Every entry below should be copied exactly, minus the pictures.

▶ _Available records_:
Content starts

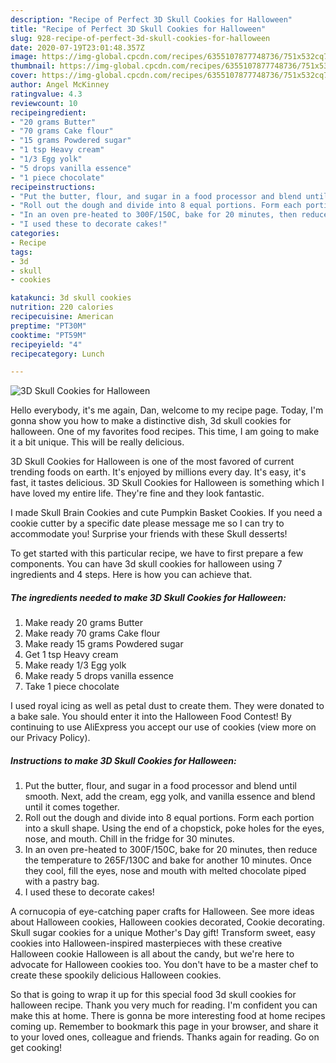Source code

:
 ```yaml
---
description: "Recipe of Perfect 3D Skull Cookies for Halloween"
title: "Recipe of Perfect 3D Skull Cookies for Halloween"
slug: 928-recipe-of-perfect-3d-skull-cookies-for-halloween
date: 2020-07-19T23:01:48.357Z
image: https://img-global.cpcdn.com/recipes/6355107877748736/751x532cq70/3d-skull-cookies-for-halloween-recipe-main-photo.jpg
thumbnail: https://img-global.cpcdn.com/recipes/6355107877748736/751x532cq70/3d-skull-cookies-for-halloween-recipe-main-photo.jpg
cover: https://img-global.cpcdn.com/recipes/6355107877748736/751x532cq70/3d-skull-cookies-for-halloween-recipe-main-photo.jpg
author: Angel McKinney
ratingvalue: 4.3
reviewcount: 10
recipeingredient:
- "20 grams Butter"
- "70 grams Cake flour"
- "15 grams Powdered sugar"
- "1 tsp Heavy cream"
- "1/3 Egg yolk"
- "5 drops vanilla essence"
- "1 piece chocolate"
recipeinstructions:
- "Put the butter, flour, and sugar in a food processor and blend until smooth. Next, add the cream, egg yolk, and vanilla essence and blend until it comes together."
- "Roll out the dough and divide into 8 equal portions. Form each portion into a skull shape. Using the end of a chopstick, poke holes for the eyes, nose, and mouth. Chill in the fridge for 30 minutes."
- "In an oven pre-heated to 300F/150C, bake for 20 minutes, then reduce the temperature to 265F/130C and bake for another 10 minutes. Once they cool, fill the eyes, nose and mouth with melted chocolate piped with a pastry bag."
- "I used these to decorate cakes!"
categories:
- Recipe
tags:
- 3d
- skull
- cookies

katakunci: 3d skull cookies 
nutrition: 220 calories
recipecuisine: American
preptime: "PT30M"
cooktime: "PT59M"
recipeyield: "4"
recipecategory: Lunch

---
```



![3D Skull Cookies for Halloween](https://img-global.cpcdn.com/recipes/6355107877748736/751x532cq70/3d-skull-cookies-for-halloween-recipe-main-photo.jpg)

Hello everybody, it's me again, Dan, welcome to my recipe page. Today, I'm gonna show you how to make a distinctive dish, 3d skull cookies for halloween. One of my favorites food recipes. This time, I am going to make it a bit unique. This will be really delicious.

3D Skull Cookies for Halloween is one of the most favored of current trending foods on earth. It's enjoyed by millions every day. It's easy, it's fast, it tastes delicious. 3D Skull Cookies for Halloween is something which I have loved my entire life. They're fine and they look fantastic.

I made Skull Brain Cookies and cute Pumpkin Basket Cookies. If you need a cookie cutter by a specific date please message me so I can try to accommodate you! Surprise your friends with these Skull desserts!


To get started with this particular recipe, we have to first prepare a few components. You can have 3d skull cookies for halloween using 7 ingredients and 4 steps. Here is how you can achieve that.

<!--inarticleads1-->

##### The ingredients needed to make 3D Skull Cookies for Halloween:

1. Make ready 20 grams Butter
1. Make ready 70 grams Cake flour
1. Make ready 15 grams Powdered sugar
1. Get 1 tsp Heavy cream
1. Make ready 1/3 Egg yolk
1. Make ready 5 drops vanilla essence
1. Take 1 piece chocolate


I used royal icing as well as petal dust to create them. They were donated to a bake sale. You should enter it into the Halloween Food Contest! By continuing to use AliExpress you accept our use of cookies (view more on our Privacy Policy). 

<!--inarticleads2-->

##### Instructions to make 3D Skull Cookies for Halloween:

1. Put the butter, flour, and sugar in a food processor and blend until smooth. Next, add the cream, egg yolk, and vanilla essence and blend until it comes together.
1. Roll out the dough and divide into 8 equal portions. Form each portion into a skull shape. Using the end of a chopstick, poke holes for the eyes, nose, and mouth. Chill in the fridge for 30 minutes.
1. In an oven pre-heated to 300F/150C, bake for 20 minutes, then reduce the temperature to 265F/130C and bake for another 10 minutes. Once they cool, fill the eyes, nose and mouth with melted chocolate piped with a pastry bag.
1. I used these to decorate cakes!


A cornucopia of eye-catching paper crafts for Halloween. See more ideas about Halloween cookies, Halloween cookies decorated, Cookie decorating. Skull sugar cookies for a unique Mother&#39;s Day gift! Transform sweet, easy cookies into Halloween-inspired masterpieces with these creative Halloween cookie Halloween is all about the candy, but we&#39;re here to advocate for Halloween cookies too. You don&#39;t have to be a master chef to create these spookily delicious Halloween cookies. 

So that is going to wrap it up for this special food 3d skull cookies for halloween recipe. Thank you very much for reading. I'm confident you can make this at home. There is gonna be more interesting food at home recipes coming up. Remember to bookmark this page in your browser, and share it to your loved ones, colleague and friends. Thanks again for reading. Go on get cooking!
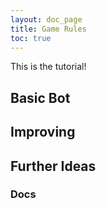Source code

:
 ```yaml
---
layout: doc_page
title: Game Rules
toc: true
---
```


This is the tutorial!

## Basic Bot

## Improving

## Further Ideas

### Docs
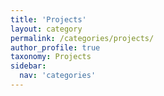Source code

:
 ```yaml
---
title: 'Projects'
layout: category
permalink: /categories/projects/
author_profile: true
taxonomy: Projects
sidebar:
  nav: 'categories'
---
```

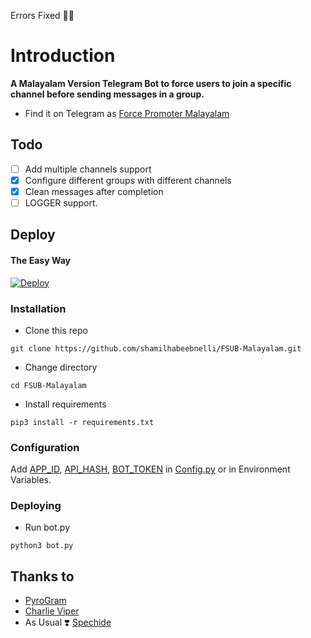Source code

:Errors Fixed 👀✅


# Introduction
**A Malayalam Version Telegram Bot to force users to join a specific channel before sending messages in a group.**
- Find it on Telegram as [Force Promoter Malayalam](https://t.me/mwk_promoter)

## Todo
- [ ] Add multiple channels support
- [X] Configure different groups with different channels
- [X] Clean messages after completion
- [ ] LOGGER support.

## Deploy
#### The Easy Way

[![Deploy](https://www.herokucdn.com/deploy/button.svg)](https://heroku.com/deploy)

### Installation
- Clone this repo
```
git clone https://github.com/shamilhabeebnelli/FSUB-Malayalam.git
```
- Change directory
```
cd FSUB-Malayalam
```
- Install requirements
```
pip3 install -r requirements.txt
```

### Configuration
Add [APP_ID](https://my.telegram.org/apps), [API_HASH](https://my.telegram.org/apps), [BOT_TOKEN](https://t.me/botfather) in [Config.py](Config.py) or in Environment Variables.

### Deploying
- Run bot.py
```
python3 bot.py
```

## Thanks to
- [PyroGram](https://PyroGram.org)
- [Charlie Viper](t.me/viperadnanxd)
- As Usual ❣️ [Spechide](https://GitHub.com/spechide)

Content ends

▶ _Task result_:
Source code

:
 ```yaml
---
description: "Recipe of Perfect 3D Skull Cookies for Halloween"
title: "Recipe of Perfect 3D Skull Cookies for Halloween"
slug: 928-recipe-of-perfect-3d-skull-cookies-for-halloween
date: 2020-07-19T23:01:48.357Z
image: https://img-global.cpcdn.com/recipes/6355107877748736/751x532cq70/3d-skull-cookies-for-halloween-recipe-main-photo.jpg
thumbnail: https://img-global.cpcdn.com/recipes/6355107877748736/751x532cq70/3d-skull-cookies-for-halloween-recipe-main-photo.jpg
cover: https://img-global.cpcdn.com/recipes/6355107877748736/751x532cq70/3d-skull-cookies-for-halloween-recipe-main-photo.jpg
author: Angel McKinney
ratingvalue: 4.3
reviewcount: 10
recipeingredient:
- "20 grams Butter"
- "70 grams Cake flour"
- "15 grams Powdered sugar"
- "1 tsp Heavy cream"
- "1/3 Egg yolk"
- "5 drops vanilla essence"
- "1 piece chocolate"
recipeinstructions:
- "Put the butter, flour, and sugar in a food processor and blend until smooth. Next, add the cream, egg yolk, and vanilla essence and blend until it comes together."
- "Roll out the dough and divide into 8 equal portions. Form each portion into a skull shape. Using the end of a chopstick, poke holes for the eyes, nose, and mouth. Chill in the fridge for 30 minutes."
- "In an oven pre-heated to 300F/150C, bake for 20 minutes, then reduce the temperature to 265F/130C and bake for another 10 minutes. Once they cool, fill the eyes, nose and mouth with melted chocolate piped with a pastry bag."
- "I used these to decorate cakes!"
categories:
- Recipe
tags:
- 3d
- skull
- cookies

katakunci: 3d skull cookies 
nutrition: 220 calories
recipecuisine: American
preptime: "PT30M"
cooktime: "PT59M"
recipeyield: "4"
recipecategory: Lunch

---
```



![3D Skull Cookies for Halloween](https://img-global.cpcdn.com/recipes/6355107877748736/751x532cq70/3d-skull-cookies-for-halloween-recipe-main-photo.jpg)

Hello everybody, it's me again, Dan, welcome to my recipe page. Today, I'm gonna show you how to make a distinctive dish, 3d skull cookies for halloween. One of my favorites food recipes. This time, I am going to make it a bit unique. This will be really delicious.

3D Skull Cookies for Halloween is one of the most favored of current trending foods on earth. It's enjoyed by millions every day. It's easy, it's fast, it tastes delicious. 3D Skull Cookies for Halloween is something which I have loved my entire life. They're fine and they look fantastic.

I made Skull Brain Cookies and cute Pumpkin Basket Cookies. If you need a cookie cutter by a specific date please message me so I can try to accommodate you! Surprise your friends with these Skull desserts!


To get started with this particular recipe, we have to first prepare a few components. You can have 3d skull cookies for halloween using 7 ingredients and 4 steps. Here is how you can achieve that.

<!--inarticleads1-->

##### The ingredients needed to make 3D Skull Cookies for Halloween:

1. Make ready 20 grams Butter
1. Make ready 70 grams Cake flour
1. Make ready 15 grams Powdered sugar
1. Get 1 tsp Heavy cream
1. Make ready 1/3 Egg yolk
1. Make ready 5 drops vanilla essence
1. Take 1 piece chocolate


I used royal icing as well as petal dust to create them. They were donated to a bake sale. You should enter it into the Halloween Food Contest! By continuing to use AliExpress you accept our use of cookies (view more on our Privacy Policy). 

<!--inarticleads2-->

##### Instructions to make 3D Skull Cookies for Halloween:

1. Put the butter, flour, and sugar in a food processor and blend until smooth. Next, add the cream, egg yolk, and vanilla essence and blend until it comes together.
1. Roll out the dough and divide into 8 equal portions. Form each portion into a skull shape. Using the end of a chopstick, poke holes for the eyes, nose, and mouth. Chill in the fridge for 30 minutes.
1. In an oven pre-heated to 300F/150C, bake for 20 minutes, then reduce the temperature to 265F/130C and bake for another 10 minutes. Once they cool, fill the eyes, nose and mouth with melted chocolate piped with a pastry bag.
1. I used these to decorate cakes!


A cornucopia of eye-catching paper crafts for Halloween. See more ideas about Halloween cookies, Halloween cookies decorated, Cookie decorating. Skull sugar cookies for a unique Mother&#39;s Day gift! Transform sweet, easy cookies into Halloween-inspired masterpieces with these creative Halloween cookie Halloween is all about the candy, but we&#39;re here to advocate for Halloween cookies too. You don&#39;t have to be a master chef to create these spookily delicious Halloween cookies. 

So that is going to wrap it up for this special food 3d skull cookies for halloween recipe. Thank you very much for reading. I'm confident you can make this at home. There is gonna be more interesting food at home recipes coming up. Remember to bookmark this page in your browser, and share it to your loved ones, colleague and friends. Thanks again for reading. Go on get cooking!
Source code

:
 ```yaml
---
layout: doc_page
title: Game Rules
toc: true
---
```


This is the tutorial!

## Basic Bot

## Improving

## Further Ideas

### Docs
Source code

:
 ```yaml
---
title: 'Projects'
layout: category
permalink: /categories/projects/
author_profile: true
taxonomy: Projects
sidebar:
  nav: 'categories'
---
```

Source code

:Errors Fixed 👀✅


# Introduction
**A Malayalam Version Telegram Bot to force users to join a specific channel before sending messages in a group.**
- Find it on Telegram as [Force Promoter Malayalam](https://t.me/mwk_promoter)

## Todo
- [ ] Add multiple channels support
- [X] Configure different groups with different channels
- [X] Clean messages after completion
- [ ] LOGGER support.

## Deploy
#### The Easy Way

[![Deploy](https://www.herokucdn.com/deploy/button.svg)](https://heroku.com/deploy)

### Installation
- Clone this repo
```
git clone https://github.com/shamilhabeebnelli/FSUB-Malayalam.git
```
- Change directory
```
cd FSUB-Malayalam
```
- Install requirements
```
pip3 install -r requirements.txt
```

### Configuration
Add [APP_ID](https://my.telegram.org/apps), [API_HASH](https://my.telegram.org/apps), [BOT_TOKEN](https://t.me/botfather) in [Config.py](Config.py) or in Environment Variables.

### Deploying
- Run bot.py
```
python3 bot.py
```

## Thanks to
- [PyroGram](https://PyroGram.org)
- [Charlie Viper](t.me/viperadnanxd)
- As Usual ❣️ [Spechide](https://GitHub.com/spechide)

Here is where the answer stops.